As I mentioned earlier, Ramallah is Palestine’s face to the world and the place where most international visitors arrive when they are going to visit the occupied territories. On a global level, there are many people who support the Palestinians and it’s almost a tradition for progressive artists and intellectuals to support the Palestinian cause, just as I do. In this sense Ramallah, the most stable and Westernised city in Palestine, has become home to a whole variety of international cultural festivals. June is especially packed with cultural events, usually of a particular bi-lateral pattern: Palestinian/Swedish cultural festival, Palestinian/German literature festival, etc.
On Monday evening I went to two of these events, mainly to observe how these meet-ups unfold and to see to what degree of collaboration we can speak of as there are so many heartfelt Western intentions that can rapidly become patronising and colonising when they arrive here. So I went to a Palestinian/Belgian poetry night in Al Mahatta, an artist-led gallery in the city centre. The space consisted of a huge room with perfect white walls — a true white cube. The group behind the project had fixed everything up themselves. Any gallery person in Europe would be envious. On this evening Al Mahatta made space for three Belgian poets and a Palestinian to present their texts.
It was a true séance from Babel, with French, Dutch, English, Flemish — and Arabic, and there’s a certain pleasure in listening to languages you don’t understand. You inevitably start listening to other things than just the literal ‘meaning’ of the words. I became more aware of the style of presentation and especially the body language. With this in mind, I wasn’t particularly comfortable with what I saw from my European colleagues. They were, of course, nervous about the context they were presenting in and were probably overdoing it in order to underline their status as artists. Most of them made a lot of exaggerated facial expressions and slightly too energetic movements during their reading, although perhaps I‘m just being oversensitive. The Palestinian poet read a couple of poems from a collection in a more concentrated manner, and that was that. He didn’t try to translate or make up for anything by performing.

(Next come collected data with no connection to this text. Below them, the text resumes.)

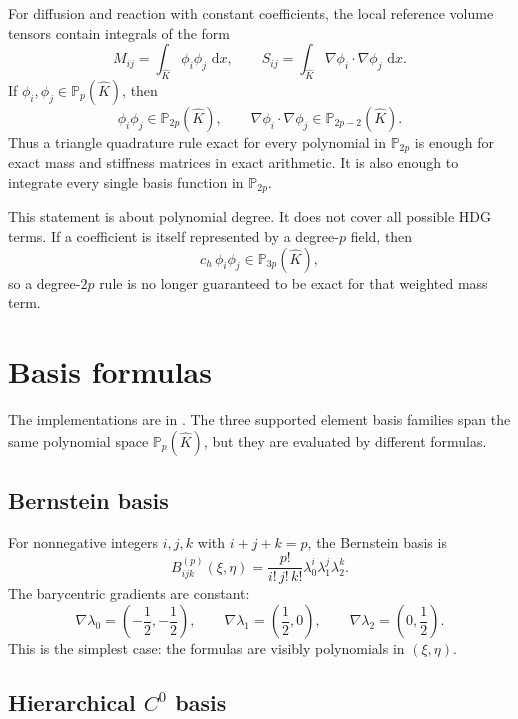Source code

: \documentclass[11pt]{article}
\newcommand{\code}[1]{\texttt{\detokenize{#1}}}
\newcommand{\Phat}{\mathbb P}
\newcommand{\Khat}{\widehat K}
\newcommand{\dd}{\,\mathrm d}
\newcommand{\grad}{\nabla}
\newcommand{\lam}{\lambda}
\begin{document}
For diffusion and reaction with constant coefficients, the local reference
volume tensors contain integrals of the form
\[
  M_{ij} = \int_{\Khat} \phi_i\phi_j\,\dd x,
  \qquad
  S_{ij} = \int_{\Khat} \grad\phi_i\cdot\grad\phi_j\,\dd x.
\]
If \(\phi_i,\phi_j\in\Phat_p(\Khat)\), then
\[
  \phi_i\phi_j\in\Phat_{2p}(\Khat),
  \qquad
  \grad\phi_i\cdot\grad\phi_j\in\Phat_{2p-2}(\Khat).
\]
Thus a triangle quadrature rule exact for every polynomial in
\(\Phat_{2p}\) is enough for exact mass and stiffness matrices in exact
arithmetic.  It is also enough to integrate every single basis function in
\(\Phat_{2p}\).

This statement is about polynomial degree.  It does not cover all possible HDG
terms.  If a coefficient is itself represented by a degree-\(p\) field, then
\[
  c_h\,\phi_i\phi_j \in \Phat_{3p}(\Khat),
\]
so a degree-\(2p\) rule is no longer guaranteed to be exact for that weighted
mass term.

\section{Basis formulas}

The implementations are in \code{hybridge/core/basis.py}.  The three supported
element basis families span the same polynomial space \(\Phat_p(\Khat)\), but
they are evaluated by different formulas.

\subsection{Bernstein basis}

For nonnegative integers \(i,j,k\) with \(i+j+k=p\), the Bernstein basis is
\[
  B_{ijk}^{(p)}(\xi,\eta)
  =
  \frac{p!}{i!\,j!\,k!}
  \lam_0^i\lam_1^j\lam_2^k.
\]
The barycentric gradients are constant:
\[
  \grad\lam_0=\left(-\frac12,-\frac12\right),\qquad
  \grad\lam_1=\left(\frac12,0\right),\qquad
  \grad\lam_2=\left(0,\frac12\right).
\]
This is the simplest case: the formulas are visibly polynomials in
\((\xi,\eta)\).

\subsection{\texorpdfstring{Hierarchical \(C^0\) basis}{Hierarchical C0 basis}}
\end{document}
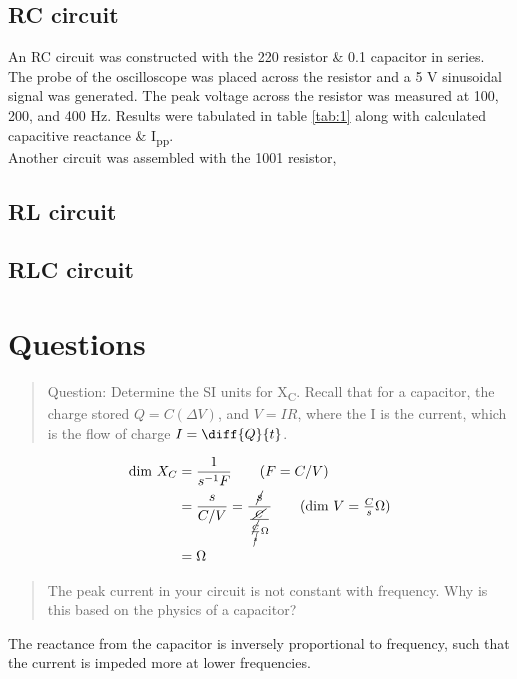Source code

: \documentclass{article}
\begin{document}
		\subsection{RC circuit}
			An RC circuit was constructed with the 220 \textOmega{} resistor \& 0.1 \textOmega{} capacitor in series. The probe of the oscilloscope was placed across the resistor and a 5 V sinusoidal signal was generated. The peak voltage across the resistor was measured at 100, 200, and 400 Hz. Results were tabulated in table \ref{tab:1} along with calculated capacitive reactance \& I\textsubscript{pp}.\\
			Another circuit was assembled with the 1001 \textOmega{} resistor,

		\subsection{RL circuit}
		
		\subsection{RLC circuit}

		
	\section{}

	\section{Questions}
		\begin{quotation}
			Question: Determine the SI units for X\textsubscript{C}. Recall that for a capacitor, the charge stored $Q = C(\Delta V)$, and $V = IR$, where the I is the current, which is the flow of charge $I = \diff{Q}{t}$.
		\end{quotation}
		\begin{align*}
			\text{dim } X_C &= \frac{1}{s^{-1} F} \tag{$F = C/V$}\\
			&= \frac{s}{C/V} = \frac{\cancel{s}}{\frac{\cancel{C}}{\frac{\cancel{C}}{\cancel{s}} \Omega}} \tag{$\text{dim }V = \frac{C}{s} \Omega$}\\
			&= \Omega
		\end{align*}
		
		\begin{quotation}
			The peak current in your circuit is not constant with frequency. Why is this based on the physics of a capacitor?
		\end{quotation}
		The reactance from the capacitor is inversely proportional to frequency, such that the current is impeded more at lower frequencies.
\end{document}
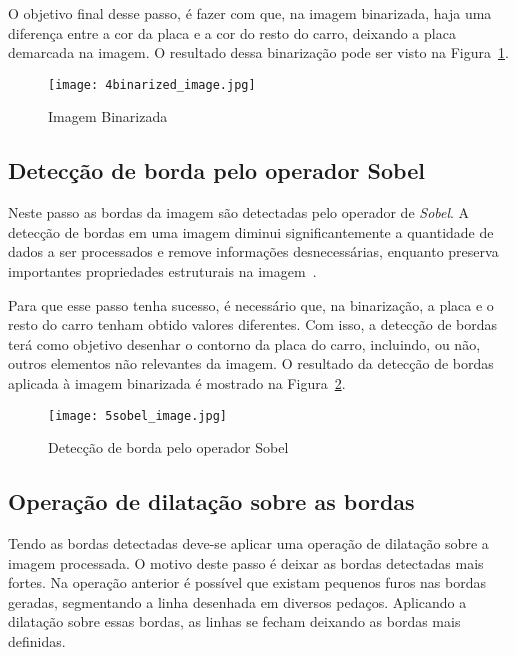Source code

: O objetivo final desse passo, é fazer com que, na imagem binarizada, haja uma
diferença entre a cor da placa e a cor do resto do carro, deixando a placa
demarcada na imagem. O resultado dessa binarização pode ser visto na
Figura~\ref{fig:ext_binarized_image}.

\begin{figure}[H]
	\centering
	\texttt{[image: 4binarized\_image.jpg]}
	\caption{Imagem Binarizada}
	\label{fig:ext_binarized_image}
\end{figure}

\subsection{Detecção de borda pelo operador Sobel}
\label{sec:detec_bordas}

Neste passo as bordas da imagem são detectadas pelo operador de \emph{Sobel}. A
detecção de bordas em uma imagem diminui significantemente a quantidade de dados
a ser processados e remove informações desnecessárias, enquanto preserva
importantes propriedades estruturais na imagem~\cite{ha2016license}.

Para que esse passo tenha sucesso, é necessário que, na binarização, a placa e o
resto do carro tenham obtido valores diferentes. Com isso, a detecção de bordas
terá como objetivo desenhar o contorno da placa do carro, incluindo, ou não,
outros elementos não relevantes da imagem. O resultado da detecção de bordas
aplicada à imagem binarizada é mostrado na
Figura~\ref{fig:ext_edge_detection_sobel}.

\begin{figure}[H]
	\centering
	\texttt{[image: 5sobel\_image.jpg]}
	\caption{Detecção de borda pelo operador Sobel}
	\label{fig:ext_edge_detection_sobel}
\end{figure}

\subsection{Operação de dilatação sobre as bordas}

Tendo as bordas detectadas deve-se aplicar uma operação de dilatação sobre a
imagem processada. O motivo deste passo é deixar as bordas detectadas mais
fortes. Na operação anterior é possível que existam pequenos furos nas bordas
geradas, segmentando a linha desenhada em diversos pedaços. Aplicando a
dilatação sobre essas bordas, as linhas se fecham deixando as bordas mais
definidas.

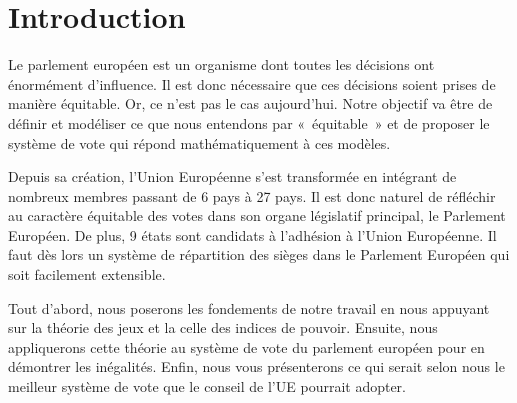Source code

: 

\section{Introduction}

Le parlement européen est un organisme dont toutes les décisions ont énormément d’influence. Il est donc nécessaire que ces décisions soient prises de manière équitable. Or, ce n’est pas le cas aujourd’hui. Notre objectif va être de définir et modéliser ce que nous entendons par « équitable » et de proposer le système de vote qui répond mathématiquement à ces modèles.

Depuis sa création, l’Union Européenne s’est transformée en intégrant de nombreux membres passant de 6 pays à 27 pays. Il est donc naturel de réfléchir au caractère équitable des votes dans son organe législatif principal, le Parlement Européen. De plus, 9 états sont candidats à l'adhésion à l'Union Européenne. Il faut dès lors un système de répartition des sièges dans le Parlement Européen qui soit facilement extensible.

Tout d’abord, nous poserons les fondements de notre travail en nous appuyant sur la théorie des jeux et la celle des indices de pouvoir. Ensuite, nous appliquerons cette théorie au système de vote du parlement européen pour en démontrer les inégalités. Enfin, nous vous présenterons ce qui serait selon nous le meilleur système de vote que le conseil de l’UE pourrait adopter.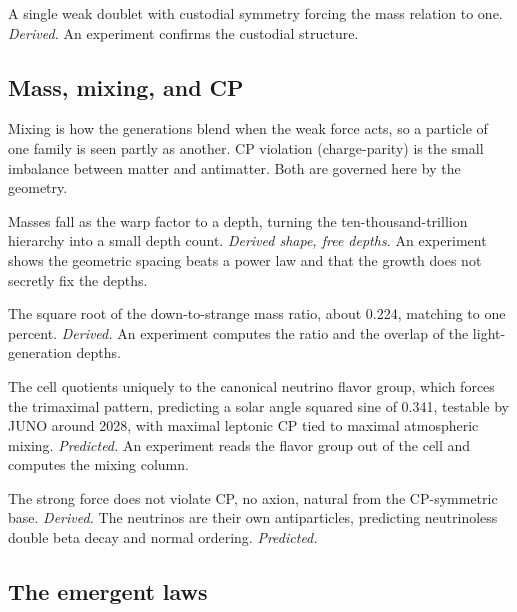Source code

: \begin{finding}
A single weak doublet with custodial symmetry forcing the mass relation to one. \emph{Derived.} An experiment confirms the custodial structure.
\end{finding}

\subsection*{Mass, mixing, and CP}

Mixing is how the generations blend when the weak force acts, so a particle of one family is seen partly as another. CP violation (charge-parity) is the small imbalance between matter and antimatter. Both are governed here by the geometry.

\begin{finding}
Masses fall as the warp factor to a depth, turning the ten-thousand-trillion hierarchy into a small depth count. \emph{Derived shape, free depths.} An experiment shows the geometric spacing beats a power law and that the growth does not secretly fix the depths.
\end{finding}

\begin{finding}
The square root of the down-to-strange mass ratio, about 0.224, matching to one percent. \emph{Derived.} An experiment computes the ratio and the overlap of the light-generation depths.
\end{finding}

\begin{finding}
The cell quotients uniquely to the canonical neutrino flavor group, which forces the trimaximal pattern, predicting a solar angle squared sine of 0.341, testable by JUNO around 2028, with maximal leptonic CP tied to maximal atmospheric mixing. \emph{Predicted.} An experiment reads the flavor group out of the cell and computes the mixing column.
\end{finding}

\begin{finding}
The strong force does not violate CP, no axion, natural from the CP-symmetric base. \emph{Derived.} The neutrinos are their own antiparticles, predicting neutrinoless double beta decay and normal ordering. \emph{Predicted.}
\end{finding}

\subsection*{The emergent laws}

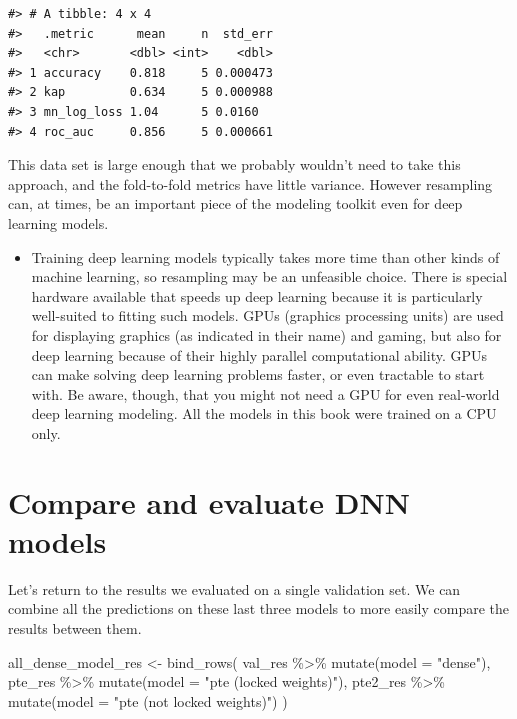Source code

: \documentclass[
]{krantz}
\makeatletter
\newenvironment{Shaded}{\begin{snugshade}}{\end{snugshade}}
\newcommand{\AttributeTok}[1]{\textcolor[rgb]{0.77,0.63,0.00}{#1}}
\newcommand{\FunctionTok}[1]{\textcolor[rgb]{0.00,0.00,0.00}{#1}}
\newcommand{\NormalTok}[1]{#1}
\newcommand{\OtherTok}[1]{\textcolor[rgb]{0.56,0.35,0.01}{#1}}
\newcommand{\SpecialCharTok}[1]{\textcolor[rgb]{0.00,0.00,0.00}{#1}}
\newcommand{\StringTok}[1]{\textcolor[rgb]{0.31,0.60,0.02}{#1}}
\newenvironment{kframe}{%
\medskip{}
\setlength{\fboxsep}{.8em}
 \def\at@end@of@kframe{}%
 \ifinner\ifhmode%
  \def\at@end@of@kframe{\end{minipage}}%
  \begin{minipage}{\columnwidth}%
 \fi\fi%
 \def\FrameCommand##1{\hskip\@totalleftmargin \hskip-\fboxsep
 \colorbox{shadecolor}{##1}\hskip-\fboxsep
     \hskip-\linewidth \hskip-\@totalleftmargin \hskip\columnwidth}%
 \MakeFramed {\advance\hsize-\width
   \@totalleftmargin\z@ \linewidth\hsize
   \@setminipage}}%
 {\par\unskip\endMakeFramed%
 \at@end@of@kframe}
\renewenvironment{Shaded}{\begin{kframe}}{\end{kframe}}
\newenvironment{rmdblock}[1]
  {\begin{shaded*}
  \begin{itemize}[left = -1cm, labelsep = 1cm]
  \renewcommand{\labelitemi}{
    \raisebox{-.7\height}[0pt][0pt]{
      {\setkeys{Gin}{width=3em,keepaspectratio}\texttt{[image: images/\#1]}}
    }
  }
 
  \item
  }
  {
  \end{itemize}
  \end{shaded*}
  }
\newenvironment{rmdnote}
  {\begin{rmdblock}{note}}
  {\end{rmdblock}}
\makeatother
\begin{document}
\begin{verbatim}
#> # A tibble: 4 x 4
#>   .metric      mean     n  std_err
#>   <chr>       <dbl> <int>    <dbl>
#> 1 accuracy    0.818     5 0.000473
#> 2 kap         0.634     5 0.000988
#> 3 mn_log_loss 1.04      5 0.0160  
#> 4 roc_auc     0.856     5 0.000661
\end{verbatim}

This data set is large enough that we probably wouldn't need to take this approach, and the fold-to-fold metrics have little variance. However resampling can, at times, be an important piece of the modeling toolkit even for deep learning models.


\begin{rmdnote}
Training deep learning models typically takes more time than other kinds
of machine learning, so resampling may be an unfeasible choice. There is
special hardware available that speeds up deep learning because it is
particularly well-suited to fitting such models. GPUs (graphics
processing units) are used for displaying graphics (as indicated in
their name) and gaming, but also for deep learning because of their
highly parallel computational ability. GPUs can make solving deep
learning problems faster, or even tractable to start with. Be aware,
though, that you might not need a GPU for even real-world deep learning
modeling. All the models in this book were trained on a CPU only.
\end{rmdnote}

\hypertarget{compare-and-evaluate-dnn-models}{%
\section{Compare and evaluate DNN models}\label{compare-and-evaluate-dnn-models}}

Let's return to the results we evaluated on a single validation set. We can combine all the predictions on these last three models to more easily compare the results between them.

\begin{Shaded}
\begin{Highlighting}[]
\NormalTok{all\_dense\_model\_res }\OtherTok{\textless{}{-}} \FunctionTok{bind\_rows}\NormalTok{(}
\NormalTok{  val\_res }\SpecialCharTok{\%\textgreater{}\%} \FunctionTok{mutate}\NormalTok{(}\AttributeTok{model =} \StringTok{"dense"}\NormalTok{),}
\NormalTok{  pte\_res }\SpecialCharTok{\%\textgreater{}\%} \FunctionTok{mutate}\NormalTok{(}\AttributeTok{model =} \StringTok{"pte (locked weights)"}\NormalTok{),}
\NormalTok{  pte2\_res }\SpecialCharTok{\%\textgreater{}\%} \FunctionTok{mutate}\NormalTok{(}\AttributeTok{model =} \StringTok{"pte (not locked weights)"}\NormalTok{)}
\NormalTok{)}
\end{Highlighting}
\end{Shaded}
\end{document}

The first question from the audience was, in fact, directed at the collaboration: What collaboration had there actually been between the Belgian and Palestinian poets? I didn’t quite understand the answer but it became apparent that the group of poets were going back to Belgium together to do the same performance. The theme of the event was ‘identity’, and there was an interesting discussion about where the production of identity is located. A member of the audience explained that in Arabic poetry identity is embedded in language — it is shaped through language. What was implicit in what he was saying was that identity is not created by the person, which, for me, was exactly what we’d just seen examples of from the Belgian poets who were very preoccupied with making their words their own, so to speak.
We left the séance before the discussion ended and decided to go to another event: a Palestinian/French jazz session. It turned out to be a French jazz-quartet who had incorporated a Palestinian percussionist as a fourth member. The percussionist was a young man who did his best to accompany the three Frenchmen who were playing piano, bass and trumpet. The band played American jazz classics, cool and bebop, and played them well. At one point, the drummer switched his drum kit for a Palestinian drum: a tabla, which you play with your hands. He was good at accompanying the music but it immediately sounded strange to my ears, although strange in a good way. Then a young local man from the audience took over the drum and went on a wild solo that quickly dismantled the rest of the orchestra. They just stood and watched the temperamental drumming of the new band member. The original percussionist continued at the back on his drum kit, blending in with the rhythms of the tabla. After a while, the French musicians attempted to play along but were slightly awkward although in the end they were slowly able to rein in the music and pull it back to the safety of traditional jazz. It seemed like the Palestinians could play along with the jazz but the French couldn’t contribute much when the music started moving into unknown territory for them. All in all, however, it was a good concert and the café owner Bazem was really proud of the event.